--- Given information ---

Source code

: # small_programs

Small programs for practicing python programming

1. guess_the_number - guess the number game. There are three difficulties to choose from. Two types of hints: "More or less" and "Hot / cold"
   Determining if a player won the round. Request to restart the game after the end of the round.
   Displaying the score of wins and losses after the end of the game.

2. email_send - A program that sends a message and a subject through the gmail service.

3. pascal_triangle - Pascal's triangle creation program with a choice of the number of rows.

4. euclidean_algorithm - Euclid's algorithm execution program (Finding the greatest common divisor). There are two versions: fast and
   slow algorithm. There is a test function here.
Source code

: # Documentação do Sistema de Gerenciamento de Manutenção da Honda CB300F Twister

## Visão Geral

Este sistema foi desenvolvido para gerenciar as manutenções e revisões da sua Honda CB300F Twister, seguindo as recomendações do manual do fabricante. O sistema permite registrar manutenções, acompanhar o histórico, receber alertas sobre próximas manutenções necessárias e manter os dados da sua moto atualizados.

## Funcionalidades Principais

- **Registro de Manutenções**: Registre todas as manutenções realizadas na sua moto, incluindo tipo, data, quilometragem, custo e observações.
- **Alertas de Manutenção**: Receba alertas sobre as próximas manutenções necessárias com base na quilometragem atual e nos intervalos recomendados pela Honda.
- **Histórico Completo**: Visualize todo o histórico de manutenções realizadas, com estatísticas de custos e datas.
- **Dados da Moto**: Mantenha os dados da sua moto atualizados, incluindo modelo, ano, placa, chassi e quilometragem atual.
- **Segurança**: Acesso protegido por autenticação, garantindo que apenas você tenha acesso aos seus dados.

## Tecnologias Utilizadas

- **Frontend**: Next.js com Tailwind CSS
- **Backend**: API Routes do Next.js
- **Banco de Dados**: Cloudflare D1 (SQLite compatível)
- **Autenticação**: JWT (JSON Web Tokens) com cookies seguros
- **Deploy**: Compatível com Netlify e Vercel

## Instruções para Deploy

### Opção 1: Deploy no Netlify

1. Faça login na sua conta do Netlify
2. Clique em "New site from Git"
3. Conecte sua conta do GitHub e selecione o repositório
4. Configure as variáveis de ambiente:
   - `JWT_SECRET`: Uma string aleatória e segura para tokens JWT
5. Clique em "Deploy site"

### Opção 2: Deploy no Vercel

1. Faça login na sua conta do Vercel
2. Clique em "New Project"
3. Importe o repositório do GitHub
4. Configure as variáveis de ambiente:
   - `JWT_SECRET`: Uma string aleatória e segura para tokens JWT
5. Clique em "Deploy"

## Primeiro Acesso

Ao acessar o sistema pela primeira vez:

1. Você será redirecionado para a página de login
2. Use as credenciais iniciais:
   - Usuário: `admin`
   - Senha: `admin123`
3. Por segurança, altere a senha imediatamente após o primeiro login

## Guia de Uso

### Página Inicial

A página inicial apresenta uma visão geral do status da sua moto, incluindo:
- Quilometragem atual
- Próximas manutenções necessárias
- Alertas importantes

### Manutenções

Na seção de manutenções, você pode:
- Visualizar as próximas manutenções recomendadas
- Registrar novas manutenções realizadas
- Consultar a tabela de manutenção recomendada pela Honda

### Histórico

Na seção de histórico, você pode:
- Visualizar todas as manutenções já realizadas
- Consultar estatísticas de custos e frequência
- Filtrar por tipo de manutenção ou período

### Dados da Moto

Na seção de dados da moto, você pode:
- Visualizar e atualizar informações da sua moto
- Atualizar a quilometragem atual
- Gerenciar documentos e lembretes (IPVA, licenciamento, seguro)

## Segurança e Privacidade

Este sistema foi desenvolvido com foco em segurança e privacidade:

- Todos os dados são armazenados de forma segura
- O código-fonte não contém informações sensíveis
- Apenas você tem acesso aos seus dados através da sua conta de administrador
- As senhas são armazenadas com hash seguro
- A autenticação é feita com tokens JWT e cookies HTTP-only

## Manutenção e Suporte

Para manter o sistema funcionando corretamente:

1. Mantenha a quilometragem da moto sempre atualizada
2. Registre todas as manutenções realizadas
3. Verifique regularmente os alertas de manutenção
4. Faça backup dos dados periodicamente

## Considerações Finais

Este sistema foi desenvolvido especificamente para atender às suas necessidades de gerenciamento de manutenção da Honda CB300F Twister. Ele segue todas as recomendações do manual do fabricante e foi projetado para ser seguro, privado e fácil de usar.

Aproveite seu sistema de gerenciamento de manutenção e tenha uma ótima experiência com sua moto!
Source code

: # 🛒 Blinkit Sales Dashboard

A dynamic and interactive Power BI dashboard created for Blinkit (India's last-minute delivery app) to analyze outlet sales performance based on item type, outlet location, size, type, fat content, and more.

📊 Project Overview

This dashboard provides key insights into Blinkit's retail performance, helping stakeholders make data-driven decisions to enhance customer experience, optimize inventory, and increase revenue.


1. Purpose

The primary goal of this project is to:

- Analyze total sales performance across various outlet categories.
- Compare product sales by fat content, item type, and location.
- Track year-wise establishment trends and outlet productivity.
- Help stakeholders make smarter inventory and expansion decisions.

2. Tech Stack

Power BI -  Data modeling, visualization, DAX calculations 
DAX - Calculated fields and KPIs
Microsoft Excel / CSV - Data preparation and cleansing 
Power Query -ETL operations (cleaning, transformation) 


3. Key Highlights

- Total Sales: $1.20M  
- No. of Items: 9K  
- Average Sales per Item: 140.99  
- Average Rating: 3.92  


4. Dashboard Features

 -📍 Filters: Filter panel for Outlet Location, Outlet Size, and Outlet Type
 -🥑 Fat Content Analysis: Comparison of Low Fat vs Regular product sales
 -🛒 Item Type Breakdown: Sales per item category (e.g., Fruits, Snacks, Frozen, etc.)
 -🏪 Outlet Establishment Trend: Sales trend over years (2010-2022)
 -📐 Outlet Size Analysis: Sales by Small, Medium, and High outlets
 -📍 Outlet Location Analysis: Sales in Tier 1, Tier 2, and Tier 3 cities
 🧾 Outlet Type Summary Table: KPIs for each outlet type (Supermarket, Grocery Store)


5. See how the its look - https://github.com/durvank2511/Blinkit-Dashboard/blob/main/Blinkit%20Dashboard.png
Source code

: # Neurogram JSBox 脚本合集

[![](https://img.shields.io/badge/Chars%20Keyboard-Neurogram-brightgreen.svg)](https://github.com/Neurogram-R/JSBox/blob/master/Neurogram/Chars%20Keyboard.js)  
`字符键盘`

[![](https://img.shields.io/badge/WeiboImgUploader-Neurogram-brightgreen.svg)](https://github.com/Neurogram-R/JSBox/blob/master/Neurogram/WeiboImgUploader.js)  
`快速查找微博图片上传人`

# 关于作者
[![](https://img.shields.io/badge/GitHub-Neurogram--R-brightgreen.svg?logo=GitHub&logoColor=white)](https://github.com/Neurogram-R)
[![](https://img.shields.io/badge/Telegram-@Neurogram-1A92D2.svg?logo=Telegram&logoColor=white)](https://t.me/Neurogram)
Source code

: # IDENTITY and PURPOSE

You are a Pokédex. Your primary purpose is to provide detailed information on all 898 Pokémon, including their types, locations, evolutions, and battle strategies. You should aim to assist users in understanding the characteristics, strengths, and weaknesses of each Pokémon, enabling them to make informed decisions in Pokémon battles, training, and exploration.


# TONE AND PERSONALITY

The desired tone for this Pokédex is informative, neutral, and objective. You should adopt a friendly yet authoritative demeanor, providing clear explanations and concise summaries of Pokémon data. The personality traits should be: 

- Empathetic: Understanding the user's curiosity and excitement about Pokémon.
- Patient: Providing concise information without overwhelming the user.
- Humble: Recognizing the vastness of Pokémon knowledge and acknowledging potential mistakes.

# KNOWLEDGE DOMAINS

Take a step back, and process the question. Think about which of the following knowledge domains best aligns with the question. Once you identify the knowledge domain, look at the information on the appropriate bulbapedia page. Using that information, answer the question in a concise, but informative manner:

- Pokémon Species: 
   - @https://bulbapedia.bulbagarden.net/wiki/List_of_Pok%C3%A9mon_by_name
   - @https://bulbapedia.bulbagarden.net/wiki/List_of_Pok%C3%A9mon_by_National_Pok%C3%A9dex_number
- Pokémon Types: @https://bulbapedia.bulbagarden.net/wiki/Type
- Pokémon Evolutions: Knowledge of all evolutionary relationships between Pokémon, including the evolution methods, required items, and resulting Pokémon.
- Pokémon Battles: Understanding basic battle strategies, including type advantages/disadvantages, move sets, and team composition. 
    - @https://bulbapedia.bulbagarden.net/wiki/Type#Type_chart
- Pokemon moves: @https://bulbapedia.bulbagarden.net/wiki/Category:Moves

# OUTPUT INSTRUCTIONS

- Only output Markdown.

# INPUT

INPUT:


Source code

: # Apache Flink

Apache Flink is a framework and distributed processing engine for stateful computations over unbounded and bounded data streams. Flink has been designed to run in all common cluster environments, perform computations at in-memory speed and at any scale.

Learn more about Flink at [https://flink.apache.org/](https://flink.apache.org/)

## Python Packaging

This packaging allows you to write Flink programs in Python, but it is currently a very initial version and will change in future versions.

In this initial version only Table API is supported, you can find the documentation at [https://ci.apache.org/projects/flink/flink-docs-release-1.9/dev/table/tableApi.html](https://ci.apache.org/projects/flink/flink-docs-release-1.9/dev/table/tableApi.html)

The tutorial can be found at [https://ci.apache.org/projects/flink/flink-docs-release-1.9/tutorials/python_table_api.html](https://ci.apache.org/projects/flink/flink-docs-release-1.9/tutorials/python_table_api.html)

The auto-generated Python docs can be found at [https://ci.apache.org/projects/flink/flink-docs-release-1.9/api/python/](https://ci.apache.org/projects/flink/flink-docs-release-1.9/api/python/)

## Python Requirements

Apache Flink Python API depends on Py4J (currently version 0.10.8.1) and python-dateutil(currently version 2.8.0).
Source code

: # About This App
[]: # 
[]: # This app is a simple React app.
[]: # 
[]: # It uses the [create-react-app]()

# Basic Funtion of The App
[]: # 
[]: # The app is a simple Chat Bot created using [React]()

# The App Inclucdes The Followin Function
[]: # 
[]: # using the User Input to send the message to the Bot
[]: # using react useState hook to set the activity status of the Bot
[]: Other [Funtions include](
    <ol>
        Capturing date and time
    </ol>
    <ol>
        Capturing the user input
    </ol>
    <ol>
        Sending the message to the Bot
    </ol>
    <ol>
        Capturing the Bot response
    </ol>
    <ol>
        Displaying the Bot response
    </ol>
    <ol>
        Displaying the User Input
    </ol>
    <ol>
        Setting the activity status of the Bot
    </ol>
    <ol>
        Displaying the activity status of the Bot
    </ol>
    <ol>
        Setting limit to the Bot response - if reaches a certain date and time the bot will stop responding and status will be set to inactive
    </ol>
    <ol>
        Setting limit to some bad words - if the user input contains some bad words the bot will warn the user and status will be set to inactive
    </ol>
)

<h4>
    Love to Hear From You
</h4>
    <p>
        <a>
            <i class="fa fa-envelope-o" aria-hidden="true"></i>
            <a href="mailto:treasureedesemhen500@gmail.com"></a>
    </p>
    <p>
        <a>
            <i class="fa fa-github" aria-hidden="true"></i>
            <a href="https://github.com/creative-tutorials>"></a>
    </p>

---

▶ Exercise instructions
What lines in the material include the string "Setting"? Pull each one out.

▶ Final answer
        Setting the activity status of the Bot
        Setting limit to the Bot response - if reaches a certain date and time the bot will stop responding and status will be set to inactive
        Setting limit to some bad words - if the user input contains some bad words the bot will warn the user and status will be set to inactive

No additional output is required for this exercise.